Every entry below should be copied exactly, minus the pictures.

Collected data
****************************************
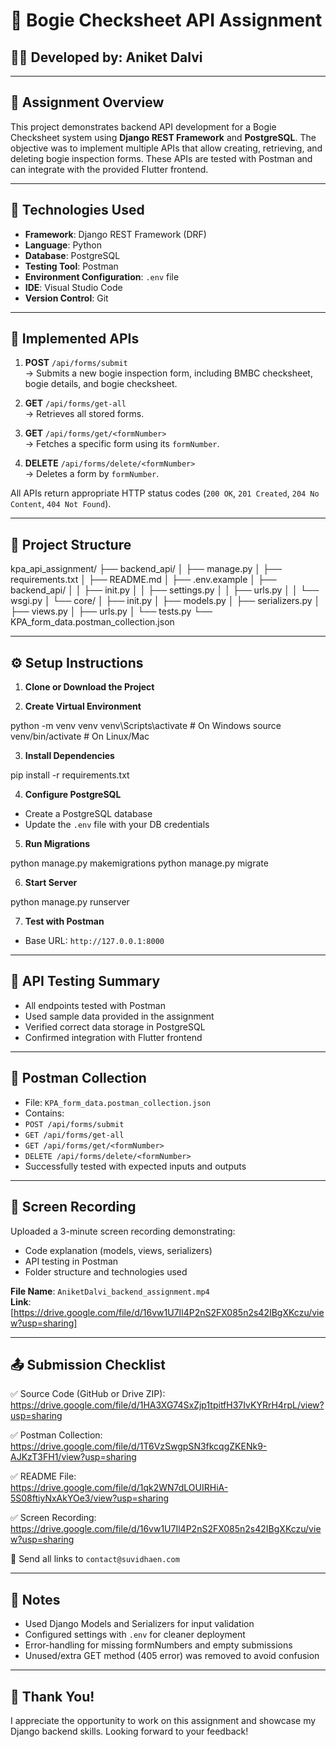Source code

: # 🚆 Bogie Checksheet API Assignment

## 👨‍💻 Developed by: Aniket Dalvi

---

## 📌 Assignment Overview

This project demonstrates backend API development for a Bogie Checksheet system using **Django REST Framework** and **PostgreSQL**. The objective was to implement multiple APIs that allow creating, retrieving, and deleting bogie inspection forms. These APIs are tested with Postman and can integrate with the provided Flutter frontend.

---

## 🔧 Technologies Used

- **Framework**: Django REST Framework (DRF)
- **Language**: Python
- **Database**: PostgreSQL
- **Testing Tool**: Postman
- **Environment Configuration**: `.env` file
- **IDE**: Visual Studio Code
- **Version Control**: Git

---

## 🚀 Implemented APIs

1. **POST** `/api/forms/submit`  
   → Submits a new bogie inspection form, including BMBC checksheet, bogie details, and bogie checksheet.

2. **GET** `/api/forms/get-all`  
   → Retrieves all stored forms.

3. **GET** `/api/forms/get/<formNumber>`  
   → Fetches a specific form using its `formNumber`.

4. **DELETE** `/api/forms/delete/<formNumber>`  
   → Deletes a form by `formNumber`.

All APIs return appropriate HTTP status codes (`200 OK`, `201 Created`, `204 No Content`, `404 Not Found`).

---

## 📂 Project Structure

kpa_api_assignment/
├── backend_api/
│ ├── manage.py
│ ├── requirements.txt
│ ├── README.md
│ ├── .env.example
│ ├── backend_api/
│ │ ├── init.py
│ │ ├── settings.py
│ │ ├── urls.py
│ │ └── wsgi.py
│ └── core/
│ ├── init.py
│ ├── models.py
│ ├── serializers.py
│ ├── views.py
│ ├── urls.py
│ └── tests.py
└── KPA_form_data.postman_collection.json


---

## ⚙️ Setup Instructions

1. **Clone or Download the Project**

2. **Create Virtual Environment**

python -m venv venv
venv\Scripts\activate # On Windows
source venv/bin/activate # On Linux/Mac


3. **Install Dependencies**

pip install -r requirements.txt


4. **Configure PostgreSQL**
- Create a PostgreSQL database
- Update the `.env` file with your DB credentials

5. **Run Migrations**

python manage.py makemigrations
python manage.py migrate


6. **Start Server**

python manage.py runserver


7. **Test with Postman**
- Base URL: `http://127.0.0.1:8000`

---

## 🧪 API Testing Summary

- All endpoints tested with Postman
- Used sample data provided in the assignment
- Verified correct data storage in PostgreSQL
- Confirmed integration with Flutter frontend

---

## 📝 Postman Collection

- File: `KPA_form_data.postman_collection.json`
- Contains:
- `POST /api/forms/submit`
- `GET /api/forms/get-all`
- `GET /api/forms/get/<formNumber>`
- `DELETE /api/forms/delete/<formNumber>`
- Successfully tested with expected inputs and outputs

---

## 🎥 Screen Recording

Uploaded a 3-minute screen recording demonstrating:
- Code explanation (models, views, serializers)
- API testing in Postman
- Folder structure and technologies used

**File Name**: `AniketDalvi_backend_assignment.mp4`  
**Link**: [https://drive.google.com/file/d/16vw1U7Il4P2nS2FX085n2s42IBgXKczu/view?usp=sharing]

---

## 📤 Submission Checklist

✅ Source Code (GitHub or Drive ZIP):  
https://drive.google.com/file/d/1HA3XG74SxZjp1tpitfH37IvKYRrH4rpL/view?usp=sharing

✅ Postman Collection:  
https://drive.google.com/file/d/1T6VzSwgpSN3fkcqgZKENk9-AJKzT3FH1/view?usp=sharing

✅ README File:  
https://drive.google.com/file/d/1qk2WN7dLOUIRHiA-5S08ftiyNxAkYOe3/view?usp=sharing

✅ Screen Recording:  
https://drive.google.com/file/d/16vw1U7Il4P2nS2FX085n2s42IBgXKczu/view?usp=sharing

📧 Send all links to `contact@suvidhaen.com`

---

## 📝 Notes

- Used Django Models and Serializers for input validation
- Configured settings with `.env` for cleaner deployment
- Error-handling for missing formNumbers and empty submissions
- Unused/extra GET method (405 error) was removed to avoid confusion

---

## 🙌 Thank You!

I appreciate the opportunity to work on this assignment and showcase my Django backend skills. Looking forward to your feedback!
****************************************
Solution for this problem:
Source code

: # 🚆 Bogie Checksheet API Assignment

## 👨‍💻 Developed by: Aniket Dalvi

---

## 📌 Assignment Overview

This project demonstrates backend API development for a Bogie Checksheet system using **Django REST Framework** and **PostgreSQL**. The objective was to implement multiple APIs that allow creating, retrieving, and deleting bogie inspection forms. These APIs are tested with Postman and can integrate with the provided Flutter frontend.

---

## 🔧 Technologies Used

- **Framework**: Django REST Framework (DRF)
- **Language**: Python
- **Database**: PostgreSQL
- **Testing Tool**: Postman
- **Environment Configuration**: `.env` file
- **IDE**: Visual Studio Code
- **Version Control**: Git

---

## 🚀 Implemented APIs

1. **POST** `/api/forms/submit`  
   → Submits a new bogie inspection form, including BMBC checksheet, bogie details, and bogie checksheet.

2. **GET** `/api/forms/get-all`  
   → Retrieves all stored forms.

3. **GET** `/api/forms/get/<formNumber>`  
   → Fetches a specific form using its `formNumber`.

4. **DELETE** `/api/forms/delete/<formNumber>`  
   → Deletes a form by `formNumber`.

All APIs return appropriate HTTP status codes (`200 OK`, `201 Created`, `204 No Content`, `404 Not Found`).

---

## 📂 Project Structure

kpa_api_assignment/
├── backend_api/
│ ├── manage.py
│ ├── requirements.txt
│ ├── README.md
│ ├── .env.example
│ ├── backend_api/
│ │ ├── init.py
│ │ ├── settings.py
│ │ ├── urls.py
│ │ └── wsgi.py
│ └── core/
│ ├── init.py
│ ├── models.py
│ ├── serializers.py
│ ├── views.py
│ ├── urls.py
│ └── tests.py
└── KPA_form_data.postman_collection.json


---

## ⚙️ Setup Instructions

1. **Clone or Download the Project**

2. **Create Virtual Environment**

python -m venv venv
venv\Scripts\activate # On Windows
source venv/bin/activate # On Linux/Mac


3. **Install Dependencies**

pip install -r requirements.txt


4. **Configure PostgreSQL**
- Create a PostgreSQL database
- Update the `.env` file with your DB credentials

5. **Run Migrations**

python manage.py makemigrations
python manage.py migrate


6. **Start Server**

python manage.py runserver


7. **Test with Postman**
- Base URL: `http://127.0.0.1:8000`

---

## 🧪 API Testing Summary

- All endpoints tested with Postman
- Used sample data provided in the assignment
- Verified correct data storage in PostgreSQL
- Confirmed integration with Flutter frontend

---

## 📝 Postman Collection

- File: `KPA_form_data.postman_collection.json`
- Contains:
- `POST /api/forms/submit`
- `GET /api/forms/get-all`
- `GET /api/forms/get/<formNumber>`
- `DELETE /api/forms/delete/<formNumber>`
- Successfully tested with expected inputs and outputs

---

## 🎥 Screen Recording

Uploaded a 3-minute screen recording demonstrating:
- Code explanation (models, views, serializers)
- API testing in Postman
- Folder structure and technologies used

**File Name**: `AniketDalvi_backend_assignment.mp4`  
**Link**: [https://drive.google.com/file/d/16vw1U7Il4P2nS2FX085n2s42IBgXKczu/view?usp=sharing]

---

## 📤 Submission Checklist

✅ Source Code (GitHub or Drive ZIP):  
https://drive.google.com/file/d/1HA3XG74SxZjp1tpitfH37IvKYRrH4rpL/view?usp=sharing

✅ Postman Collection:  
https://drive.google.com/file/d/1T6VzSwgpSN3fkcqgZKENk9-AJKzT3FH1/view?usp=sharing

✅ README File:  
https://drive.google.com/file/d/1qk2WN7dLOUIRHiA-5S08ftiyNxAkYOe3/view?usp=sharing

✅ Screen Recording:  
https://drive.google.com/file/d/16vw1U7Il4P2nS2FX085n2s42IBgXKczu/view?usp=sharing

📧 Send all links to `contact@suvidhaen.com`

---

## 📝 Notes

- Used Django Models and Serializers for input validation
- Configured settings with `.env` for cleaner deployment
- Error-handling for missing formNumbers and empty submissions
- Unused/extra GET method (405 error) was removed to avoid confusion

---

## 🙌 Thank You!

I appreciate the opportunity to work on this assignment and showcase my Django backend skills. Looking forward to your feedback!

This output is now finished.